Optional parameter in TypeORM queryBuilder

Question

Is it possible to use optional parameters in createQueryBuilder ?

for example, I have this code:

let users = await this.conn
  .getRepository(UserEntity)
  .createQueryBuilder("user")
  .where("user.firstName LIKE :search", { search: dto.search })
  .getMany();

my optional parameter is search , I want to launch clauses .where only when dto.search is not null, but when he is null then should skip this function( where ) and goes to getMany .
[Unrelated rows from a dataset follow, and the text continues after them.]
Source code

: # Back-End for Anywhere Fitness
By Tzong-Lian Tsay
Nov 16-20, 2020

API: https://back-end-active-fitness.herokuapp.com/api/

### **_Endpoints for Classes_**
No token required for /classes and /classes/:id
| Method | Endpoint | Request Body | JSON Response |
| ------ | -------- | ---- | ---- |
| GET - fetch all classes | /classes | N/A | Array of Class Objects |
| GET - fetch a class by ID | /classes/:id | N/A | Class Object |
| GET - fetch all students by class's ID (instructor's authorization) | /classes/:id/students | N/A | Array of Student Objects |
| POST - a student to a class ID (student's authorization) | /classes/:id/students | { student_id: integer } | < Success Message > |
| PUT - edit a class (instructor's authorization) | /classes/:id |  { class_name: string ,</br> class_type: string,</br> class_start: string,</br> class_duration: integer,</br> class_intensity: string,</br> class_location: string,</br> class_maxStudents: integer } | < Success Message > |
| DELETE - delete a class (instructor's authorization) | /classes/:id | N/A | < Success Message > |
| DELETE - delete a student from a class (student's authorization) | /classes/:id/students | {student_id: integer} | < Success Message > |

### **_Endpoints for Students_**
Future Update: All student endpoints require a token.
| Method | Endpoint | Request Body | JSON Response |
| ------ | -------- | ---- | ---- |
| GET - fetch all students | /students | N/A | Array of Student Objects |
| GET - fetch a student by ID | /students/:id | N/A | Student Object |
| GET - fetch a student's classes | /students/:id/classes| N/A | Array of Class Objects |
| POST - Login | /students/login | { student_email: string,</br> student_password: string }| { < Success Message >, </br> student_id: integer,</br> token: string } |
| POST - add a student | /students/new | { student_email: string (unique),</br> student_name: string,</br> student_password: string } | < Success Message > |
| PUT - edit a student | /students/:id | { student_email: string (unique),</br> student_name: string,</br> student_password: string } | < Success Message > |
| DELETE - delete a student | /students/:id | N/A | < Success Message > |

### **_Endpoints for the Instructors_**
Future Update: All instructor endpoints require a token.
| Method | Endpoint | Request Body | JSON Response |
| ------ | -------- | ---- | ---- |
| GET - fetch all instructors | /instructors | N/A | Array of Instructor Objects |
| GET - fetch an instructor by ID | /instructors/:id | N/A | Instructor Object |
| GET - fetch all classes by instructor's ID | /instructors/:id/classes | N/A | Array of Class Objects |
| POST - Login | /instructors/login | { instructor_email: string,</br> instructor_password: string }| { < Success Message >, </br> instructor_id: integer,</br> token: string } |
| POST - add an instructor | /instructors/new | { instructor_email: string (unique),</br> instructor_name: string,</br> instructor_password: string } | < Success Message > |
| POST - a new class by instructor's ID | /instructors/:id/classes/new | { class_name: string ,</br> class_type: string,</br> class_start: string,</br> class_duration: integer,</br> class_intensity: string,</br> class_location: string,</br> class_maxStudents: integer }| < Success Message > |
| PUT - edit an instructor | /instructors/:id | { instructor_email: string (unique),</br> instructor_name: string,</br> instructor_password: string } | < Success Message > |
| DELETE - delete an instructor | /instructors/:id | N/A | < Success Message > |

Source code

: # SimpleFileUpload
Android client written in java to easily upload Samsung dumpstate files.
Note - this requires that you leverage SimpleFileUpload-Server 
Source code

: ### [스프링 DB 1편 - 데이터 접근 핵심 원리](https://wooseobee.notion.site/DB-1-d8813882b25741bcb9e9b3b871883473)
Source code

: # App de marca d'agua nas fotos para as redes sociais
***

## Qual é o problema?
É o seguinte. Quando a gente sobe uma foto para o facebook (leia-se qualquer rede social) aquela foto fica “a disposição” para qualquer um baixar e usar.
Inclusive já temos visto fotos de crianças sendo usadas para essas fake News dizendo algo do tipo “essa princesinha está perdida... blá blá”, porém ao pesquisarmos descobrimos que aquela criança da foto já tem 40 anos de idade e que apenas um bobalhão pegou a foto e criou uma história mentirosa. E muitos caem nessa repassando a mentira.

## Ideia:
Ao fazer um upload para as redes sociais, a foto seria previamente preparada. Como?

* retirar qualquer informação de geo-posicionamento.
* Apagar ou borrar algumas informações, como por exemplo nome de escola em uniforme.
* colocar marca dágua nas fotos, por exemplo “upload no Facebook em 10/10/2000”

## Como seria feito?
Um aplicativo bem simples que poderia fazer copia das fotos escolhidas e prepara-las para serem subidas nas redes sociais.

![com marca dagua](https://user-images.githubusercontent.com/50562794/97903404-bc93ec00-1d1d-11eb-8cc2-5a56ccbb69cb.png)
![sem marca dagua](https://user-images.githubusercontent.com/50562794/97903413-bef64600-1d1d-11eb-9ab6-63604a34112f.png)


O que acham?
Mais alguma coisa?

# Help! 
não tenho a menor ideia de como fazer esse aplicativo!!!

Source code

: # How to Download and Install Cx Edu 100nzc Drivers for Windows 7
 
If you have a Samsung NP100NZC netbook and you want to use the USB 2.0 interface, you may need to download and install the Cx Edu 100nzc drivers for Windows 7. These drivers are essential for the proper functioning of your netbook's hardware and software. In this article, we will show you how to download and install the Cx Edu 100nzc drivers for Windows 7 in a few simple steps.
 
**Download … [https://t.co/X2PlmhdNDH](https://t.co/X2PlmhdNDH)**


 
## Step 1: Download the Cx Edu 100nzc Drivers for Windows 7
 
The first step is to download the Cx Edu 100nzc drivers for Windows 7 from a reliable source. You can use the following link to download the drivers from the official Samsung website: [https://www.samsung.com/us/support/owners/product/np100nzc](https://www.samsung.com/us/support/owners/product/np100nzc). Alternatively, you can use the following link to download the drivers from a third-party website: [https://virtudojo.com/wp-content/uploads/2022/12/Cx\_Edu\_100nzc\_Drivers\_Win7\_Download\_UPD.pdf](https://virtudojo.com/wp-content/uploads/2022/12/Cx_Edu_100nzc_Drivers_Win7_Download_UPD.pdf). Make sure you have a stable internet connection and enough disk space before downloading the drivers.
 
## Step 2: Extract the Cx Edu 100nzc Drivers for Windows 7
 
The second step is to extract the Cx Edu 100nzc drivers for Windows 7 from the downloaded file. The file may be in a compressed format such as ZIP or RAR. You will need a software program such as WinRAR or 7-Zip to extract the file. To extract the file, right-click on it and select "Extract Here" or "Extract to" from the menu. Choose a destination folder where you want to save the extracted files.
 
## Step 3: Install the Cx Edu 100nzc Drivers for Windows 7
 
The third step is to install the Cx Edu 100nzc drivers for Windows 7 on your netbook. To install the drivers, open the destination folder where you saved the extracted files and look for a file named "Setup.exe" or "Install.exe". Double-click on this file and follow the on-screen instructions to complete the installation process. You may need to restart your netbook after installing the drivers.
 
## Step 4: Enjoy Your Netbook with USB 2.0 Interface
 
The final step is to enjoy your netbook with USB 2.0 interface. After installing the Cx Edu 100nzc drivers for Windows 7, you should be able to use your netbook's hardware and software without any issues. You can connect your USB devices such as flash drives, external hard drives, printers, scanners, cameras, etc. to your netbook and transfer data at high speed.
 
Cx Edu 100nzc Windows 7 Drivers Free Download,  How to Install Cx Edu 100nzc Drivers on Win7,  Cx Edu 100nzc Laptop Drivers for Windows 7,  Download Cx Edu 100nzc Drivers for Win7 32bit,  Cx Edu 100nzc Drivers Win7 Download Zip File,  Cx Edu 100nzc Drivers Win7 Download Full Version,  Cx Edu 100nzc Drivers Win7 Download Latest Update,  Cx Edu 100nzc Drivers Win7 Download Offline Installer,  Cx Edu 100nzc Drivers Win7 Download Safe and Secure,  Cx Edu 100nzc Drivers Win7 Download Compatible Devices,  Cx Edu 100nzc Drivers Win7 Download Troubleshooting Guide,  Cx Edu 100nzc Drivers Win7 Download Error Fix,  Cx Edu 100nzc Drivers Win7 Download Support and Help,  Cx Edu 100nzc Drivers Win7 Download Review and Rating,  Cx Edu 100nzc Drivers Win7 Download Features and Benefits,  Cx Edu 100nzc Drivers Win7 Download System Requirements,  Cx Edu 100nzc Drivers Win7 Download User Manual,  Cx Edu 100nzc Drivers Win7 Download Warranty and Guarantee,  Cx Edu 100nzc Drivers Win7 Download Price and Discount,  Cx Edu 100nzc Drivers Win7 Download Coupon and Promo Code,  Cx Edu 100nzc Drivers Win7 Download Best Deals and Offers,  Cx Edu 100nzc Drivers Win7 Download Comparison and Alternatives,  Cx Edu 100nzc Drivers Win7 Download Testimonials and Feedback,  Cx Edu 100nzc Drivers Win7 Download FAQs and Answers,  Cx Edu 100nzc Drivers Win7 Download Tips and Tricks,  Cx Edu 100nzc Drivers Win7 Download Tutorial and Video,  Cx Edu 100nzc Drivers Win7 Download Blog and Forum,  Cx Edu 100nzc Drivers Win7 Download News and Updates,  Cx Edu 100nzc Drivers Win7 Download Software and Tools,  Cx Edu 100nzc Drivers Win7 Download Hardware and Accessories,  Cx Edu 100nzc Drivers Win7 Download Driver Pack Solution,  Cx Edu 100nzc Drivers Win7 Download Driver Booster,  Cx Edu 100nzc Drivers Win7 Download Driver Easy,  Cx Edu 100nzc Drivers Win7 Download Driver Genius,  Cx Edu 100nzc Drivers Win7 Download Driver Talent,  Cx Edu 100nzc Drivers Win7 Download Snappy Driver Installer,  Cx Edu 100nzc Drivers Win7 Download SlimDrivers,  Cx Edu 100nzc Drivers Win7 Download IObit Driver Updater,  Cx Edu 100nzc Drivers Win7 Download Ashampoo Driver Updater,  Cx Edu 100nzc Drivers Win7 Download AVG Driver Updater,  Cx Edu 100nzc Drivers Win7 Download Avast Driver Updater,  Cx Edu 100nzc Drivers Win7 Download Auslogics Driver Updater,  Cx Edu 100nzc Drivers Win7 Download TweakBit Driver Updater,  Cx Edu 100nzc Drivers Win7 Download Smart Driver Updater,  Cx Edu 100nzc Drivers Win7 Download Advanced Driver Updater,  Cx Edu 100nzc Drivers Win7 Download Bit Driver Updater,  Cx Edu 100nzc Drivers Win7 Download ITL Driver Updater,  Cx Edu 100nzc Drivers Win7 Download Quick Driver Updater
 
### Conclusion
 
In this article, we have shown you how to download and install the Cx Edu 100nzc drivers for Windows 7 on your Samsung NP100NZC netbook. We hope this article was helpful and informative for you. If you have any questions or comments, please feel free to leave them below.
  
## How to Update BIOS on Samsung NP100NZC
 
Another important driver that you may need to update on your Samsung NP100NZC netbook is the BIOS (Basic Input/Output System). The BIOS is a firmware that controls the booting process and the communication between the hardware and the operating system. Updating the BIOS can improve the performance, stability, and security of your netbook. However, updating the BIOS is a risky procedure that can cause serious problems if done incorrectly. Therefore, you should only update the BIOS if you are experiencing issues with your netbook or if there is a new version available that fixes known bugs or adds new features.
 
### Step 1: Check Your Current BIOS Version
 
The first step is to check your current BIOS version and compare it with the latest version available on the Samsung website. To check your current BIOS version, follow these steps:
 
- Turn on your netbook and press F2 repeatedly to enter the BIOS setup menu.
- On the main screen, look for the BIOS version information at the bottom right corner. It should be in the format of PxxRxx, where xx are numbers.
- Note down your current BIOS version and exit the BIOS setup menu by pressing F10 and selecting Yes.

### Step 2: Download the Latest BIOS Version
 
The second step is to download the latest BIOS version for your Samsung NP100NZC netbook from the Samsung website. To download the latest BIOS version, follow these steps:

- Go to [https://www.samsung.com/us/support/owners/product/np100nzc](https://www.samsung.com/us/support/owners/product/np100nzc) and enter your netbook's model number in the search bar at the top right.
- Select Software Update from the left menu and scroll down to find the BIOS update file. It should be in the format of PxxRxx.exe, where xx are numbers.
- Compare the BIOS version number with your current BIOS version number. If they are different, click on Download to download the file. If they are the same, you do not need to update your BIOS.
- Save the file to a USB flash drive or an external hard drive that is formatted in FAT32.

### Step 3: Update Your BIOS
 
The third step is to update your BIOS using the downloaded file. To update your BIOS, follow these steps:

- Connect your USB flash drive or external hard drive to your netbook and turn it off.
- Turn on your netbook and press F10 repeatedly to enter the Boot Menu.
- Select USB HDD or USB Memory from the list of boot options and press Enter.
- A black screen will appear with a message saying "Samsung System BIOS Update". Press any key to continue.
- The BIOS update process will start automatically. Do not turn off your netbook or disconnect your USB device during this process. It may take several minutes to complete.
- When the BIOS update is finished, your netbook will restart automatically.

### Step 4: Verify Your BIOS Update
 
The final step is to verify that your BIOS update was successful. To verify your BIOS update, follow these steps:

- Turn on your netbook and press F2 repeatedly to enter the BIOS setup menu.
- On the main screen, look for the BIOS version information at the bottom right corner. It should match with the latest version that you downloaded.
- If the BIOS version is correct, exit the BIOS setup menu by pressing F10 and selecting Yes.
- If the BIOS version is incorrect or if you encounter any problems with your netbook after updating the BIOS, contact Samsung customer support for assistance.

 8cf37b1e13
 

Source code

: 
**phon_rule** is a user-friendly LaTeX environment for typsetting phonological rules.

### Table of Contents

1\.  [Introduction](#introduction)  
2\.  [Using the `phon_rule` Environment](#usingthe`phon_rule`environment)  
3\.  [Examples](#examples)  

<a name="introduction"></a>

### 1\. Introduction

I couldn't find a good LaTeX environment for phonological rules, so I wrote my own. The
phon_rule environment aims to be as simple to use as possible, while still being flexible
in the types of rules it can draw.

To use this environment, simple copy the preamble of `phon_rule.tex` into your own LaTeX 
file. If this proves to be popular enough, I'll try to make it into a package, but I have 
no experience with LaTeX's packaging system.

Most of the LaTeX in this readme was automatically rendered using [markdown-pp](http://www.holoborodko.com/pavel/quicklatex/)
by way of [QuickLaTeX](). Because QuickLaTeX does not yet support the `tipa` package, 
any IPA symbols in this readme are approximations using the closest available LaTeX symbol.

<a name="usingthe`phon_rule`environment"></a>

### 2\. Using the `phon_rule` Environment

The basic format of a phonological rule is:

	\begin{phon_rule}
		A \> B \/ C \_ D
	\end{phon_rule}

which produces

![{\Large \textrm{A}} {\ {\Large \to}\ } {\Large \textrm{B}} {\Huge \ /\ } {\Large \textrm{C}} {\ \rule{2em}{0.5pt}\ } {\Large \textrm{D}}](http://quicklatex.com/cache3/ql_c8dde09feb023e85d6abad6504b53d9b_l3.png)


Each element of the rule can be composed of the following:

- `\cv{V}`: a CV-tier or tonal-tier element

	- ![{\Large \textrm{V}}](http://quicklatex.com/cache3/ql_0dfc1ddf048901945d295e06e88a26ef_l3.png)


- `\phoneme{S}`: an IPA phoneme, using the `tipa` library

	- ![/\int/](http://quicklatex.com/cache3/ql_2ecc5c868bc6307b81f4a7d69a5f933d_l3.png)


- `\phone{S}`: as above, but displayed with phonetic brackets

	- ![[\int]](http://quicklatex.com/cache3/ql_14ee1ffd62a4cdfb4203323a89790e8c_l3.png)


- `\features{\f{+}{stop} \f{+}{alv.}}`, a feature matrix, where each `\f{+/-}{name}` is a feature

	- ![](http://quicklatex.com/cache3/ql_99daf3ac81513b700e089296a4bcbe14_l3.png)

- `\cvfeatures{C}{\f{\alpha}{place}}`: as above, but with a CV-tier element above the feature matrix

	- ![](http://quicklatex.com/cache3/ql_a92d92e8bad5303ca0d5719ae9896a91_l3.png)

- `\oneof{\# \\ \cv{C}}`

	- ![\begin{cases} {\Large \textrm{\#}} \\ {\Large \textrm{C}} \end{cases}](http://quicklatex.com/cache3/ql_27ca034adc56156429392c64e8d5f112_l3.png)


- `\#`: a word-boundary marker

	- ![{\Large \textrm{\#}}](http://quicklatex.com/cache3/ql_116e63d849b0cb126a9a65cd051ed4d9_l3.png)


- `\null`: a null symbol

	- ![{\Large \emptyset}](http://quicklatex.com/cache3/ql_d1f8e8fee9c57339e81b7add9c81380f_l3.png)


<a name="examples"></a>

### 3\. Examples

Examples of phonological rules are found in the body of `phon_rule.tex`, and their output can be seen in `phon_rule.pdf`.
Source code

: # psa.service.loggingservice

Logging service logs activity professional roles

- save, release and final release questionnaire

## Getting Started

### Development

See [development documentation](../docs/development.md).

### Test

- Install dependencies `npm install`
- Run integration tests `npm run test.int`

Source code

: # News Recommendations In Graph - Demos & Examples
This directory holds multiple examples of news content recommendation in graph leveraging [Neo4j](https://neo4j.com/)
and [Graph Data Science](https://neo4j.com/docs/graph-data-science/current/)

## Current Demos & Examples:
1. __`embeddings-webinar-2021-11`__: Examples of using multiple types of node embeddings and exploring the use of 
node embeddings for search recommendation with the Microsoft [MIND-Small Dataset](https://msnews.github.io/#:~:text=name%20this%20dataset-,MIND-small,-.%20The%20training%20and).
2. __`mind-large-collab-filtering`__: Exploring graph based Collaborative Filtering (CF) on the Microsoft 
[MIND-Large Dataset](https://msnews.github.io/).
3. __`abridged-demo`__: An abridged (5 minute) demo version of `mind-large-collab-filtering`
Have anybody any idea how to do this?

Answer 1

try this:

let users = await this.conn.getRepository(UserEntity)
.createQueryBuilder('user')
.where(search !== null ? 
    'user.firstName LIKE :search': 'TRUE', {search: dto.search})
.getMany();

Or another way to do whithout the "Where TRUE" is this:

let users = this.conn.getRepository(UserEntity)
.createQueryBuilder('user');
users = search !== null ? users.where('user.firstName LIKE :search',{search: dto.search}) : users
users = await users.getMany();

Answer 2

const query = this.conn
  .getRepository(UserEntity)
  .createQueryBuilder("user");

// Optionally add where condition
if(dto.search){
  query.where("user.firstName LIKE :search", { search: dto.search })
}
// run query
let users = await query.getMany();

Do be mindful of falsy values that would trip up the if statement.